I was dying from a lack of non-Spanish TLTS Baffy, okay?


The nutty aroma of freshly brewed coffee filled the air as Bugs filled his mug with the caffeinated drink.

"Looks like Spring's just around the corner." he commented, taking a sip as he looked out the kitchen window to the pale buds beginning to grow on the trees in the cul-de-sac.

Moving to the living room, Bugs settled down in the couch, but soon began fidgeting as he felt several points of disturbance from the cushions.

"Feathers?" he asked aloud with a raised eyebrow, having grabbed from underneath him a good handful of the glossy black feathers that had gone unnoticed when he sat down.

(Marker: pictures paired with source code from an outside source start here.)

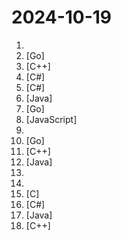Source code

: # 2024-10-19

1. [](https://github.comundefined "科技爱好者周刊，每周五发布") 
2. [](https://github.comundefined "🤖 AI Gateway | AI Native API Gateway") [Go]
3. [](https://github.comundefined "MiniOB is a compact database that assists developers in understanding the fundamental workings of a database.") [C++]
4. [](https://github.comundefined "Unity3D Client And C# Server Framework") [C#]
5. [](https://github.comundefined "一个利用摸鱼时间背单词的软件。") [C#]
6. [](https://github.comundefined "ehviewer，用爱发电，快乐前行") [Java]
7. [](https://github.comundefined "一款内网综合扫描工具，方便一键自动化、全方位漏扫扫描。") [Go]
8. [](https://github.comundefined "猫抓 浏览器资源嗅探扩展 / cat-catch Browser Resource Sniffing Extension") [JavaScript]
9. [](https://github.comundefined "Fay is an open-source digital human framework integrating language models and digital characters. It offers retail, assistant, and agent versions for diverse applications like virtual shopping guides, broadcasters, assistants, waiters, teachers, and voice or text-based mobile assistants.") 
10. [](https://github.comundefined "An all-in-one observability solution which aims to combine the advantages of Prometheus and Grafana. It manages alert rules and visualizes metrics, logs, traces in a beautiful web UI.") [Go]
11. [](https://github.comundefined "《明日方舟》小助手，全日常一键长草！| A one-click tool for the daily tasks of Arknights, supporting all clients.") [C++]
12. [](https://github.comundefined "Android 权限请求框架，已适配 Android 14") [Java]
13. [](https://github.comundefined "Hearthstone Modify Based on BepInEx") 
14. [](https://github.comundefined "《利用Python进行数据分析·第2版》") 
15. [](https://github.comundefined "Lean's LEDE source") [C]
16. [](https://github.comundefined "B 站（bilibili）自动任务工具，支持docker、青龙、k8s等多种部署方式。敏感肌也能用。") [C#]
17. [](https://github.comundefined "🏆 实时 零代码、全功能、强安全 ORM 库 🚀 后端接口和文档零代码，前端(客户端) 定制返回 JSON 的数据和结构 🏆 Real-Time coding-free, powerful and secure ORM 🚀 providing APIs and Docs without coding by Backend, and the returned JSON of API can be customized by Frontend(Client) users") [Java]
18. [](https://github.comundefined "PUER(普洱) Typescript. Let's write your game in UE or Unity with TypeScript.") [C++]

At that moment, a bleary-eyed Daffy appeared from his room. "I need you to drive me to my pilates class today," he declared as a greeting to Bugs while he yawned and stretched, not batting an eyelid towards him as he did so on his descent down the stairs.

"Uh, Daffy-" Bugs began, placing his mug on the table, but was promptly talked over as Daffy continued on his spiel upon reaching the living room.

"I know what you're going to ask: why can't I just drive myself to class?"

"I wasn't-"

"Well, yesterday I parked my parade float in front of this great new cupcake store I found-"


"-and it got towed because apparently you're supposed to pay for parking on those meter things-"


"There was no SIGN, no WARNING! How was I to know-"

"DAFFY!" Bugs yelled, fists clenched at his sides as he vied for at least partial attention from his exasperating roommate.

"What's with you?" Daffy huffed in question, his indignant expression turning to one of dismayed shock as Bugs responded wordlessly with a raised fist full of feathers.

"My FEATHERS!" he cried, running to the nearest mirror to check how many he'd evidently lost over the past few days. Upon closer inspection, to his chagrin Daffy had lost several layers of feathers in patches on his left arm and side.

"This is terrible!" Daffy cried, clutching his head in his hands as he continued to stare at his reflection. "What am I going to do?"

"Eh, it doesn't look that bad-" Bugs began, but was once again overshadowed as Daffy became slightly hysterical.

"I can't go walking around looking like I went through a wood-chipper! A man's livelihood is in his hair, you know. What if I go BALD? Oh, wait, I'm already bald. The SHAME!" he ended, covering his eyes against the ghastly sight as Bugs rolled his eyes over his theatrics.

"Daf, this happens every year," Bugs spoke soothingly, attempting to calm Daffy down. "And every year you go through the same thing: you pitch a fit, gorge yourself on ice cream, hide in the house for two weeks, then get over it-what is that?"

Upon closer inspection of one of the larger featherless patches on Daffy's upper arm, there appeared to be an intricate Maori-style band spanning the width of his bicep.

"Is that a tattoo?" Bugs asked incredulously.

"What, this?" Daffy responded nonchalantly as he glanced down at the aforementioned ink. "I got it after we got thrown back in prison because you're a LUNATIC who enjoys being surrounded by vicious criminals with neanderthal shaped heads and having a toilet next to your bed!"

"I never said that!" Bugs retorted. "And I DEFINITELY don't remember you getting a tattoo."

"You're one to talk, THUGS BUNNY." Daffy retaliated, crossing his arms as he did so.

Bugs frowned. "That was one time! And it still doesn't explain why you have a tattoo."

"Fine. If you MUST know, I got it while they had us separated for escaping," Daffy replied, uncrossing his arms and instead flexing them in an attempt to show off. "I thought it might give me some street crud so I wouldn't get killed in my sleep."

"You mean street cred." Bugs corrected, giving the still-flexing Daffy a once-over.

Who would've thought he'd have it in him? Bugs mused, sidling over to Daffy's side.

"Say, Daf..." Bugs whispered into his ear, folding his hands behind his back as he leaned over. "You got any other tattoos?"

"No, just this one," Daffy whispered in reply. "Why are we whispering?"